AIM OF THE EXERCISE:
Counting only lines that contain the word "begin", state the total for the listing below and nothing else.

AVAILABLE RECORDS:
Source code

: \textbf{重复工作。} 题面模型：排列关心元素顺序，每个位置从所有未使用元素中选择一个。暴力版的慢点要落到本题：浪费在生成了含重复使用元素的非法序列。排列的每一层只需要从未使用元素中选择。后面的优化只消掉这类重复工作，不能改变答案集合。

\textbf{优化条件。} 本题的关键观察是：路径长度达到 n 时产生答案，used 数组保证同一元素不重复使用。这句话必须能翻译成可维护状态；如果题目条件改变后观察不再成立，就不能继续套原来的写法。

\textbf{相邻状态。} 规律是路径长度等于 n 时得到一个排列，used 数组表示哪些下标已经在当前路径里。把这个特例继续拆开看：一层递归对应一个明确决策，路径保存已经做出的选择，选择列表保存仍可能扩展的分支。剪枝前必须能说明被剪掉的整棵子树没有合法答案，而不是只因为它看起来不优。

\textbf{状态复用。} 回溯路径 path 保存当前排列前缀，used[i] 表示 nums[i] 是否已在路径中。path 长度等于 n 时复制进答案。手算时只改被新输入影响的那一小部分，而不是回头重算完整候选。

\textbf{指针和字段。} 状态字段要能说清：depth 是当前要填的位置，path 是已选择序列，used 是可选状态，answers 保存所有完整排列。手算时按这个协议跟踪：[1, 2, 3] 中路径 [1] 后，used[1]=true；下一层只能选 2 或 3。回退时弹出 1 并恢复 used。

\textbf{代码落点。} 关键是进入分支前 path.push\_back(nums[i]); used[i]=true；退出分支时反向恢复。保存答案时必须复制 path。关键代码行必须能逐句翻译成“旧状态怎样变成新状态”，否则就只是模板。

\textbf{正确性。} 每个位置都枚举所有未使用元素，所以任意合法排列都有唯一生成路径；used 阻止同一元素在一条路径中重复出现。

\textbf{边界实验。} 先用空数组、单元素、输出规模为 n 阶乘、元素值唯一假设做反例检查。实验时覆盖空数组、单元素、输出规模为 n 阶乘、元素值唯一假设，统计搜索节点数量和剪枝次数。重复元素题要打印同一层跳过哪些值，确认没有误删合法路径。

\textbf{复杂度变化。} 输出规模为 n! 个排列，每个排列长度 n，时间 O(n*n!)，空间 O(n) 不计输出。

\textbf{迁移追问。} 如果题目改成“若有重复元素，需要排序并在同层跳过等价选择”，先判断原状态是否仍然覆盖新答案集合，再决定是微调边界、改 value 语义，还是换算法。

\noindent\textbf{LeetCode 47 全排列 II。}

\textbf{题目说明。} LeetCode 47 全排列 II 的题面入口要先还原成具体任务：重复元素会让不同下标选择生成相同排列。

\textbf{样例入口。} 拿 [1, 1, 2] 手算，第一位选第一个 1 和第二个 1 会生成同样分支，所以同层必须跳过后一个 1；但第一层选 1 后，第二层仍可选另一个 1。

...

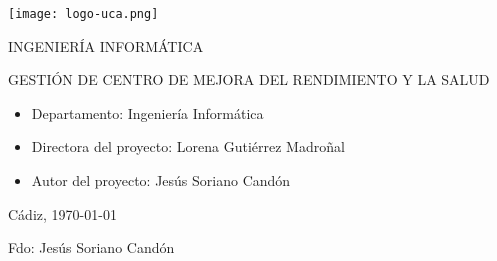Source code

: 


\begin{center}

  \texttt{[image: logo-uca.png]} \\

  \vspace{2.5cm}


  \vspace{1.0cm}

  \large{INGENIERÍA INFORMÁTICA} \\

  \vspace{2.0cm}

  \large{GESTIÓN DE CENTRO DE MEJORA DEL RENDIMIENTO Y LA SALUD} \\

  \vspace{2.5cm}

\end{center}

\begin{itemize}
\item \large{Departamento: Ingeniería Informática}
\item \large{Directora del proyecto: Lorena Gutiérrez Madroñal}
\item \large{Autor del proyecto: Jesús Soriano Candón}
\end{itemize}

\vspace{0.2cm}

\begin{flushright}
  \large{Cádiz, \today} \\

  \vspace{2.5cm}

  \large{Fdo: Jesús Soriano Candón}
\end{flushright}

...

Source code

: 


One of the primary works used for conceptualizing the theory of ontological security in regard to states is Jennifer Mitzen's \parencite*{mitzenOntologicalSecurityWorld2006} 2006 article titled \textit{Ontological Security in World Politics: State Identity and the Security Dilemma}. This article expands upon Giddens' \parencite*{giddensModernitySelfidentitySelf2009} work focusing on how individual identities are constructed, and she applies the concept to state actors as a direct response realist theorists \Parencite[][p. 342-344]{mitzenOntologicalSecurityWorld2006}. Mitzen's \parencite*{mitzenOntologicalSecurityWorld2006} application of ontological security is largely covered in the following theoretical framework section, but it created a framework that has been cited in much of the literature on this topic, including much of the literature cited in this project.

THE ANSWER:
3